2015 Workshop: CARINA Science Mission
Asti Bhatt
The Naval Research Laboratory is constructing two satellites to fly below the F-Layer ionosphere for a period of 45 to 60 days. The Space Plasma Mission will study (1) high power RF wave interactions in the Ionosphere, (2) sporadic-E layer characterization, and (3) global imaging of F-Layer ionosphere. The CARINA spacecraft will be launched in late 2015 to mid-2016 into a 51.6° inclination orbit that has in initial insertion of 178 km by 284 km. The instruments on CARINA are (1) Electric Field Receiver (EFI) measuring electromagnetic and electrostatic waves in the MF/HF Band (2 to 15 MHz), (2) Ram Langmuir Probe (RLP) measuring the electron concentration in the 102 to 106 cm-3 range and the (3) Orbiting GPS Receiver (OGR) to record TEC in the F-Layer above the satellite. The CARINA satellites are being delivered to Orbital Science in August 2015 for launched by one of the future Antares rockets as part of the CYGNUS flights to the space station.
The purpose of the CEDAR Workshop on CARINA is to build ground support and theory teams for the two-month mission. The six areas of research are (a) Sporadic-E/Intermediate Layers and TIDs with a focus on ionospheric structures below orbit and large scale bottomside fluctuations in the F-Layer, (b) global assimilation for using the CARINA OGR and RLP observations as drivers for data driven ionospheric models such as GAIM, IDA3D, etc., (c) HF propagation and radio scintillations to determine the impact of the bottomside ionosphere on HF ray trajectories for SuperDARN, ionosondes, etc., and to determine the effects of ionospheric irregularities and UHF/L-Band scintillation on GPS, etc., (d) lightning and ocean waves to directly measure lightning EM pulses and determine their impact on the ionosphere as well as derive ocean wave height spectrum from HF surface wave scatter, (e) high power HF modification from the Arecibo and SURA Heating Facilities with direct sensing of artificial irregularities and enhanced ionization, and (f) satellite drag with thermosphere/mesospheric density updates determined by orbit measurements and reentry modeling of drag coefficients.

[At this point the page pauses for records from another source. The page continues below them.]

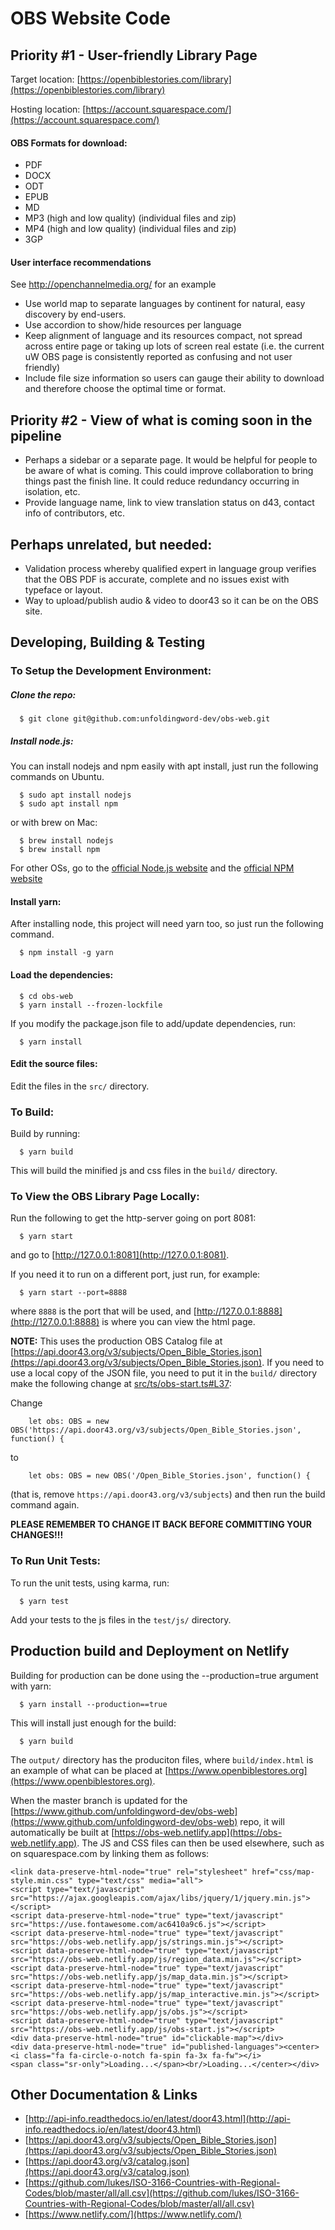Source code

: # OBS Website Code

## Priority #1 - User-friendly Library Page

Target location: [https://openbiblestories.com/library](https://openbiblestories.com/library)

Hosting location: [https://account.squarespace.com/](https://account.squarespace.com/)

#### OBS Formats for download:

* PDF
* DOCX
* ODT
* EPUB
* MD
* MP3 (high and low quality) (individual files and zip)
* MP4 (high and low quality) (individual files and zip)
* 3GP

#### User interface recommendations

See http://openchannelmedia.org/ for an example

* Use world map to separate languages by continent for natural, easy discovery by end-users.
* Use accordion to show/hide resources per language
* Keep alignment of language and its resources compact, not spread across entire page or taking up lots of screen real estate (i.e. the current uW OBS page is consistently reported as confusing and not user friendly)
* Include file size information so users can gauge their ability to download and therefore choose the optimal time or format. 

## Priority #2  - View of what is coming soon in the pipeline

* Perhaps a sidebar or a separate page. It would be helpful for people to be aware of what is coming. This could improve collaboration to bring things past the finish line. It could reduce redundancy occurring in isolation, etc.
* Provide language name, link to view translation status on d43, contact info of contributors, etc.

## Perhaps unrelated, but needed:

* Validation process whereby qualified expert in language group verifies that the OBS PDF is accurate, complete and no issues exist with typeface or layout.
* Way to upload/publish audio & video to door43 so it can be on the OBS site.


## Developing, Building & Testing

### To Setup the Development Environment:

##### Clone the repo:

```
  $ git clone git@github.com:unfoldingword-dev/obs-web.git
```

##### Install node.js:

  You can install nodejs and npm easily with apt install, just run the following commands on Ubuntu.

```
  $ sudo apt install nodejs
  $ sudo apt install npm
```

  or with brew on Mac:

```
  $ brew install nodejs
  $ brew install npm
```

  For other OSs, go to the [official Node.js website](https://nodejs.org/) and the [official NPM website](https://npmjs.org/)

#### Install yarn:

  After installing node, this project will need yarn too, so just run the following command.

```
  $ npm install -g yarn
```

#### Load the dependencies:

```
  $ cd obs-web
  $ yarn install --frozen-lockfile
```

If you modify the package.json file to add/update dependencies, run:

```
  $ yarn install
```

#### Edit the source files:

  Edit the files in the `src/` directory.

### To Build:

  Build by running:

```
  $ yarn build
```

  This will build the minified js and css files in the `build/` directory.

### To View the OBS Library Page Locally:

  Run the following to get the http-server going on port 8081:

```
  $ yarn start
```

  and go to [http://127.0.0.1:8081](http://127.0.0.1:8081).

  If you need it to run on a different port, just run, for example:

```
  $ yarn start --port=8888
```

  where `8888` is the port that will be used, and [http://127.0.0.1:8888](http://127.0.0.1:8888) is where you can view the html page.

**NOTE:** This uses the production OBS Catalog file at [https://api.door43.org/v3/subjects/Open_Bible_Stories.json](https://api.door43.org/v3/subjects/Open_Bible_Stories.json). If you need to use a local copy of the JSON file, you need to put it in the `build/` directory make the following change at [src/ts/obs-start.ts#L37](src/ts/obs-start.ts#L37):

Change
```
    let obs: OBS = new OBS('https://api.door43.org/v3/subjects/Open_Bible_Stories.json', function() {
```
to
```
    let obs: OBS = new OBS('/Open_Bible_Stories.json', function() {
```
(that is, remove `https://api.door43.org/v3/subjects`) and then run the build command again.

**PLEASE REMEMBER TO CHANGE IT BACK BEFORE COMMITTING YOUR CHANGES!!!**

### To Run Unit Tests:

  To run the unit tests, using karma, run:

```
  $ yarn test
```

  Add your tests to the js files in the `test/js/` directory.

## Production build and Deployment on Netlify

  Building for production can be done using the --production=true argument with yarn:

```
  $ yarn install --production==true
```

This will install just enough for the build:

```
  $ yarn build
```

The `output/` directory has the produciton files, where `build/index.html` is an example of what can be placed at [https://www.openbiblestores.org](https://www.openbiblestores.org).

When the master branch is updated for the [https://www.github.com/unfoldingword-dev/obs-web](https://www.github.com/unfoldingword-dev/obs-web) repo, it will automatically be built at [https://obs-web.netlify.app](https://obs-web.netlify.app). The JS and CSS files can then be used elsewhere, such as on squarespace.com by linking them as follows:

```
<link data-preserve-html-node="true" rel="stylesheet" href="css/map-style.min.css" type="text/css" media="all">
<script type="text/javascript" src="https://ajax.googleapis.com/ajax/libs/jquery/1/jquery.min.js"></script>
<script data-preserve-html-node="true" type="text/javascript" src="https://use.fontawesome.com/ac6410a9c6.js"></script>
<script data-preserve-html-node="true" type="text/javascript" src="https://obs-web.netlify.app/js/strings.min.js"></script>
<script data-preserve-html-node="true" type="text/javascript" src="https://obs-web.netlify.app/js/region_data.min.js"></script>
<script data-preserve-html-node="true" type="text/javascript" src="https://obs-web.netlify.app/js/map_data.min.js"></script>
<script data-preserve-html-node="true" type="text/javascript" src="https://obs-web.netlify.app/js/map_interactive.min.js"></script>
<script data-preserve-html-node="true" type="text/javascript" src="https://obs-web.netlify.app/js/obs.js"></script>
<script data-preserve-html-node="true" type="text/javascript" src="https://obs-web.netlify.app/js/obs-start.js"></script>
<div data-preserve-html-node="true" id="clickable-map"></div>
<div data-preserve-html-node="true" id="published-languages"><center><i class="fa fa-circle-o-notch fa-spin fa-3x fa-fw"></i>
<span class="sr-only">Loading...</span><br/>Loading...</center></div>
```

## Other Documentation & Links

* [http://api-info.readthedocs.io/en/latest/door43.html](http://api-info.readthedocs.io/en/latest/door43.html)
* [https://api.door43.org/v3/subjects/Open_Bible_Stories.json](https://api.door43.org/v3/subjects/Open_Bible_Stories.json)
* [https://api.door43.org/v3/catalog.json](https://api.door43.org/v3/catalog.json)
* [https://github.com/lukes/ISO-3166-Countries-with-Regional-Codes/blob/master/all/all.csv](https://github.com/lukes/ISO-3166-Countries-with-Regional-Codes/blob/master/all/all.csv)
* [https://www.netlify.com/](https://www.netlify.com/)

The global CEDAR community will be tapped to provide ground support with incoherent scatter radars (Millstone Hill, Arecibo, Jicamarca), ground based HF transmitters (ionosondes, TIDDBIT, HF Beacons), ground optical systems (imagers, interferometers, spectrometers), and other instruments. During the CEDAR mission, 90 separate experiments will be collecting data around the globe. This Workshop will be used to schedule individual sites that will support the CARINA mission. Those interested in the CARINA data will be responsible for acquiring their own financial support with proposals to NSF, NASA, AFOSR, etc. NRL will provide experiment data only for each ground team that has participated at a specified time and site location. The GPS TEC and RLP electron density data will be available to all experimenters after the completion of the CARINA mission. Data assimilator teams and theoretic modelers are encouraged to participate in the discussions for planning the CARINA mission.
The CARINA Mission Workshop has direct relevance to every Strategic Thrust of the CEDAR Strategic Plan. By staying in orbit for an extended period with an average altitude of 200 km, CARINA will observe the connections between the underlying troposphere (lightning and ocean waves) and mesosphere (E-layers) with overlying F-region ionosphere. Because, CARINA will fly “where no satellite has flown before”, there will be an immediate enhancement in the upper atmosphere knowledge base “to understand global connectivities and causal relationships involving space-atmosphere-interaction region (SAIR). After the demonstration of the CARINA concept, future missions flying near 200 km altitude will be conducted with unique observational and instrumentation strategies. CARINA will enable CEDAR experimenters to fuse the knowledge across the atmospheric disciplines of ITM, troposphere, and oceanography.